*** Task material ***
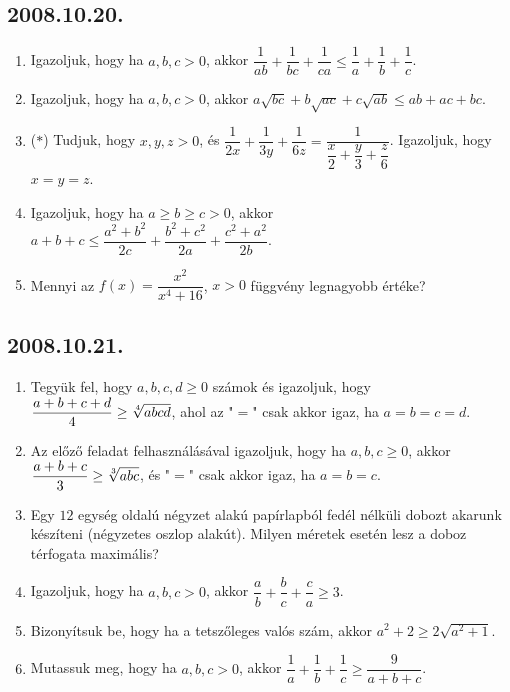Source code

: \subsection*{2008.10.20.}
\begin{enumerate}
\item Igazoljuk, hogy ha $a,b,c>0$, akkor $\dfrac{1}{ab}+\dfrac{1}{bc}+\dfrac{1}{ca}\leq \dfrac{1}{a}+\dfrac{1}{b}+\dfrac{1}{c}$.
\item Igazoljuk, hogy ha $a,b,c>0$, akkor $a\sqrt{bc}+b\sqrt{ac}+c\sqrt{ab}\leq ab+ac+bc$.
\item ($*$) Tudjuk, hogy $x,y,z>0$, és $\dfrac{1}{2x}+\dfrac{1}{3y}+\dfrac{1}{6z}=\dfrac{1}{\dfrac{x}{2}+\dfrac{y}{3}+\dfrac{z}{6}}$. Igazoljuk, hogy $x=y=z$.
\item Igazoljuk, hogy ha $a\geq b\geq c>0$, akkor $a+b+c\leq \dfrac{a^2+b^2}{2c}+\dfrac{b^2+c^2}{2a}+\dfrac{c^2+a^2}{2b}$.
\item Mennyi az $f(x)=\dfrac{x^2}{x^4+16}$, $x>0$ függvény legnagyobb értéke?
\end{enumerate}
\subsection*{2008.10.21.}
\begin{enumerate}
\item Tegyük fel, hogy $a,b,c,d\geq 0$ számok és igazoljuk, hogy $\dfrac{a+b+c+d}{4}\geq \root4\of{abcd}$, ahol az "$=$" csak akkor igaz, ha $a=b=c=d$.
\item Az előző feladat felhasználásával igazoljuk, hogy ha $a,b,c\geq 0$, akkor $\dfrac{a+b+c}{3}\geq \root3\of{abc}$, és "$=$" csak akkor igaz, ha $a=b=c$.
\item Egy $12$ egység oldalú négyzet alakú papírlapból fedél nélküli dobozt akarunk készíteni (négyzetes oszlop alakút). Milyen méretek esetén lesz a doboz térfogata maximális?
\item Igazoljuk, hogy ha $a,b,c>0$, akkor $\dfrac{a}{b}+\dfrac{b}{c}+\dfrac{c}{a}\geq 3$.
\item Bizonyítsuk be, hogy ha a tetszőleges valós szám, akkor $a^2+2\geq 2\sqrt{a^2+1}$.
\item Mutassuk meg, hogy ha $a,b,c>0$, akkor $\dfrac{1}{a}+\dfrac{1}{b}+\dfrac{1}{c}\geq\dfrac{9}{a+b+c}$.
\end{enumerate}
*** End of Task material ***
-- Activity --
After locating the line with "doboz térfogata maximális?" above, return that line and every later line through the one with "Bizonyítsuk be, hogy", word for word and with nothing else.

-- Output for this exercise --
\item Egy $12$ egység oldalú négyzet alakú papírlapból fedél nélküli dobozt akarunk készíteni (négyzetes oszlop alakút). Milyen méretek esetén lesz a doboz térfogata maximális?
\item Igazoljuk, hogy ha $a,b,c>0$, akkor $\dfrac{a}{b}+\dfrac{b}{c}+\dfrac{c}{a}\geq 3$.
\item Bizonyítsuk be, hogy ha a tetszőleges valós szám, akkor $a^2+2\geq 2\sqrt{a^2+1}$.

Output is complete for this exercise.